Behavioral Health Billing – How to Verify Eligibility and Benefits?

eligibility and benefits verification services

The handling of denied claims might be difficult for behavioral health professionals that accept insurance.

Preventing refused claims can be one of the time saves in personal billing. If you are not filing enough, you will not have time to spend more time making sure that you are filing the right item. Additionally, it is inefficient to schedule several appointments with a patient, wait until the end of the month for the billing, and then submit paperwork only to learn that the patient is not even qualified for behavioral health insurance verification.

How would you feel if, following a month of care, you learned that these patients have an unmet deductible or that only in-network physicians get reimbursed on their behalf?

Even worse: although your practice’s information does not match that of the insurance provider, your patients are fully insured.

Prevent Denied Claims for Behavioral Health

Make sure to call your new behavioral patients and confirm their benefits and eligibility!

It’s very easy, and you only need to complete it once for each new patient. If you confirm over the phone that with the person who refuted the behavioral claims:

  • You are connected
  • Your data is accurate.
  • Your outpatient services are available to your new patient.

Verify Benefits and Eligibility

Make sure you have some background knowledge before you start the process, such as:

Information pertaining to the healthcare provider:

Your Social Security Number (SSN), Tax Identification Number, or Employee Identification Number (EIN)

  • NPI Number for You
  • A license number is (not required often)
  • Your contact information

Information regarding the patient:

  • Date of Birth (DOB)
  • Address
  • First and Last Name of Subscriber
  • ID Number of Subscriber
  • First and Last Name of Insured
  • Relationship with Insured (self, spouse, child)

Ideally, you ought to have a photocopy of the subscriber’s insurance card (front and back). Do keep that in mind for the future if you don’t have it or don’t ask for it. Actually, a straightforward photo of such an insurance card taken with your smartphone will be more than enough

A Basic Benefits and Eligibility Phone Call Script

It’s time to pick up the phone and contact your preferred insurance provider to confirm the coverage for your new patient.

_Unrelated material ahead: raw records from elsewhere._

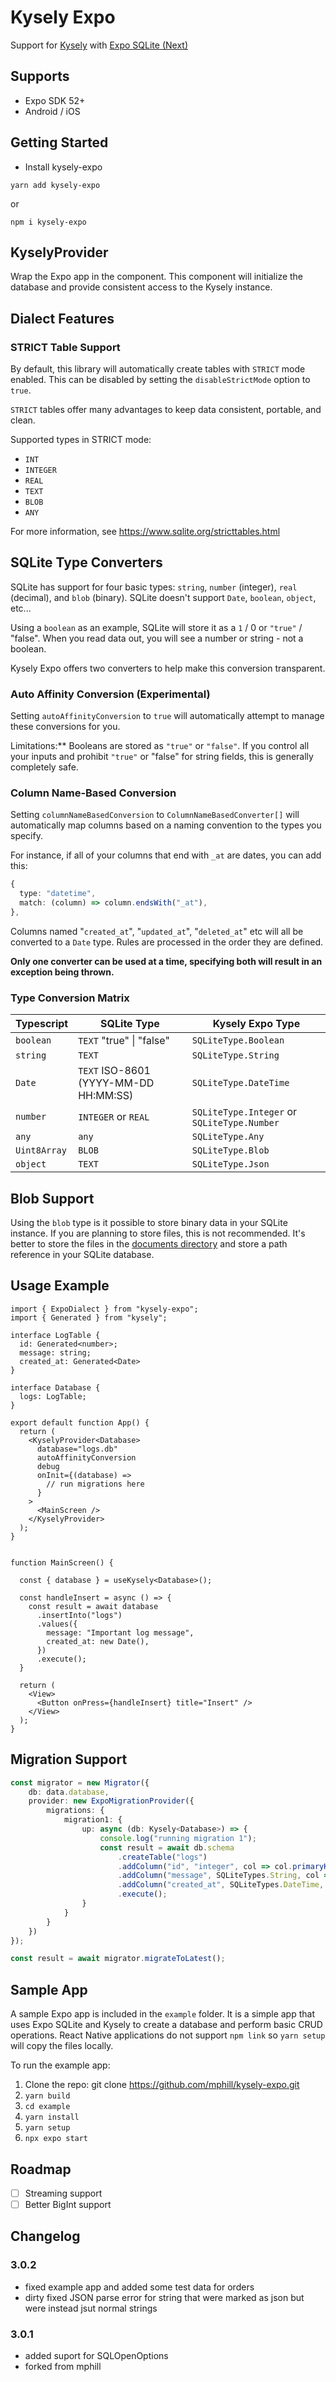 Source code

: # Kysely Expo

Support for [Kysely](https://github.com/kysely-org/kysely) with
[Expo SQLite (Next)](https://docs.expo.dev/versions/v52.0.0/sdk/sqlite/)

## Supports

- Expo SDK 52+
- Android / iOS

## Getting Started

- Install kysely-expo

`yarn add kysely-expo`

or

`npm i kysely-expo`

## KyselyProvider

Wrap the Expo app in the <KyselyProvider> component. This component will initialize the database and
provide consistent access to the Kysely instance.

## Dialect Features

### STRICT Table Support

By default, this library will automatically create tables with `STRICT` mode enabled. This can be
disabled by setting the `disableStrictMode` option to `true`.

`STRICT` tables offer many advantages to keep data consistent, portable, and clean.

Supported types in STRICT mode:

- `INT`
- `INTEGER`
- `REAL`
- `TEXT`
- `BLOB`
- `ANY`

For more information, see https://www.sqlite.org/stricttables.html

## SQLite Type Converters

SQLite has support for four basic types: `string`, `number` (integer), `real` (decimal), and `blob`
(binary). SQLite doesn't support `Date`, `boolean`, `object`, etc...

Using a `boolean` as an example, SQLite will store it as a `1` / 0 or `"true"` / "false". When you
read data out, you will see a number or string - not a boolean.

Kysely Expo offers two converters to help make this conversion transparent.

### Auto Affinity Conversion (Experimental)

Setting `autoAffinityConversion` to `true` will automatically attempt to manage these conversions
for you.

Limitations:\*\* Booleans are stored as `"true"` or `"false"`. If you control all your inputs and
prohibit `"true"` or "false" for string fields, this is generally completely safe.

### Column Name-Based Conversion

Setting `columnNameBasedConversion` to `ColumnNameBasedConverter[]` will automatically map columns
based on a naming convention to the types you specify.

For instance, if all of your columns that end with `_at` are dates, you can add this:

```ts
{
  type: "datetime",
  match: (column) => column.endsWith("_at"),
},
```

Columns named "`created_at`", "`updated_at`", "`deleted_at`" etc will all be converted to a `Date`
type. Rules are processed in the order they are defined.

**Only one converter can be used at a time, specifying both will result in an exception being
thrown.**

### Type Conversion Matrix

| Typescript   | SQLite Type                           | Kysely Expo Type                            |
| ------------ | ------------------------------------- | ------------------------------------------- |
| `boolean`    | `TEXT` "true" \| "false"              | `SQLiteType.Boolean`                        |
| `string`     | `TEXT`                                | `SQLiteType.String`                         |
| `Date`       | `TEXT` ISO-8601 (YYYY-MM-DD HH:MM:SS) | `SQLiteType.DateTime`                       |
| `number`     | `INTEGER` or `REAL`                   | `SQLiteType.Integer` or `SQLiteType.Number` |
| `any`        | `any`                                 | `SQLiteType.Any`                            |
| `Uint8Array` | `BLOB`                                | `SQLiteType.Blob`                           |
| `object`     | `TEXT`                                | `SQLiteType.Json`                           |

## Blob Support

Using the `blob` type is it possible to store binary data in your SQLite instance. If you are
planning to store files, this is not recommended. It's better to store the files in the
[documents directory](https://docs.expo.dev/versions/latest/sdk/filesystem/) and store a path
reference in your SQLite database.

## Usage Example

```tsx
import { ExpoDialect } from "kysely-expo";
import { Generated } from "kysely";

interface LogTable {
  id: Generated<number>;
  message: string;
  created_at: Generated<Date>
}

interface Database {
  logs: LogTable;
}

export default function App() {
  return (
    <KyselyProvider<Database>
      database="logs.db"
      autoAffinityConversion
      debug
      onInit={(database) =>
        // run migrations here
      }
    >
      <MainScreen />
    </KyselyProvider>
  );
}


function MainScreen() {

  const { database } = useKysely<Database>();

  const handleInsert = async () => {
    const result = await database
      .insertInto("logs")
      .values({
        message: "Important log message",
        created_at: new Date(),
      })
      .execute();
  }

  return (
    <View>
      <Button onPress={handleInsert} title="Insert" />
    </View>
  );
}

```

## Migration Support

```ts
const migrator = new Migrator({
    db: data.database,
    provider: new ExpoMigrationProvider({
        migrations: {
            migration1: {
                up: async (db: Kysely<Database>) => {
                    console.log("running migration 1");
                    const result = await db.schema
                        .createTable("logs")
                        .addColumn("id", "integer", col => col.primaryKey().autoIncrement())
                        .addColumn("message", SQLiteTypes.String, col => col.notNull())
                        .addColumn("created_at", SQLiteTypes.DateTime, col => col.notNull())
                        .execute();
                }
            }
        }
    })
});

const result = await migrator.migrateToLatest();
```

## Sample App

A sample Expo app is included in the `example` folder. It is a simple app that uses Expo SQLite and
Kysely to create a database and perform basic CRUD operations. React Native applications do not
support `npm link` so `yarn setup` will copy the files locally.

To run the example app:

1. Clone the repo: git clone https://github.com/mphill/kysely-expo.git
2. `yarn build`
3. `cd example`
4. `yarn install`
5. `yarn setup`
6. `npx expo start`

## Roadmap

- [ ] Streaming support
- [ ] Better BigInt support

## Changelog

### 3.0.2

- fixed example app and added some test data for orders
- dirty fixed JSON parse error for string that were marked as json but were instead jsut normal strings

### 3.0.1

- added suport for SQLOpenOptions
- forked from mphill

This script might assist you in covering all the important aspects. The majority of insurance agents will walk you through this procedure. Along with the crucial clarification, state, “I’m looking to verify the eligibility and benefits for outpatient behavioral health treatments for a new patient.” Ask some of these additional questions. I want to make sure I am within the network provider for your panel before I start.

  • Can you please check?
  • Sounds Good. I want to cross-check that you have my correct office address
  • The subscriber’s first and last name, ID, and date of birth
  • Is there any authorization or limit required for this patient?
  • Can you confirm the following CPT codes: 90834, 90847, and so on? (add CPT codes you’re going to bill)
  • I want to confirm the coinsurance or copayment for this patient?
  • Is there any outstanding deductible for this patient?
  • Where shall I send my claims?
  • What about the Payer ID for e-claims?
  • Thanks for your assistance; can you help me with your name and a reference ID for this phone call for record purposes?

You now have all the information required to effectively file your claims. You know how to refer back to the call if something goes wrong to have the claims rectified.

During the call, make sure to take notes because you’ll need them to charge your new patient’s copayment.

Do you think it is boring to have to go through this every time there is a new patient? For you, we can accomplish all of this and more. Contact us to find out how we can provide behavioral health billing services for you.

Secret of Skipping the Insurance Prompts

Call the hotlines for the insurance companies and follow the prompts when they ask about eligibility and benefits.

Simply hang up the phone and wait without speaking. Start saying all of these words on the phone after some time has passed.

  • Agent
  • Operator
  • Representative
  • Customer service
  • Customer support

Sorting & Verifying

The time has come to submit the claims. When filling out the claims form, utilize the correct subscribers and addresses and make reference to the notes from your eligibility call.

Regardless of whether you submitted the claims electronically or on paper, you should call the insurance provider to confirm receipt. Just once should be done in order to prevent subsequent follow-ups. Additionally, it takes around three and a half weeks for paper claims to be processed and at least two business weeks for electronic claims.

Conclusion

Because the patient is frequently ineligible for your services, the majority of claims are rejected. Your information not matching that of the insurance provider is the second most frequent reason. Utilizing the advice from this post, call to confirm both and promptly resolve the claims.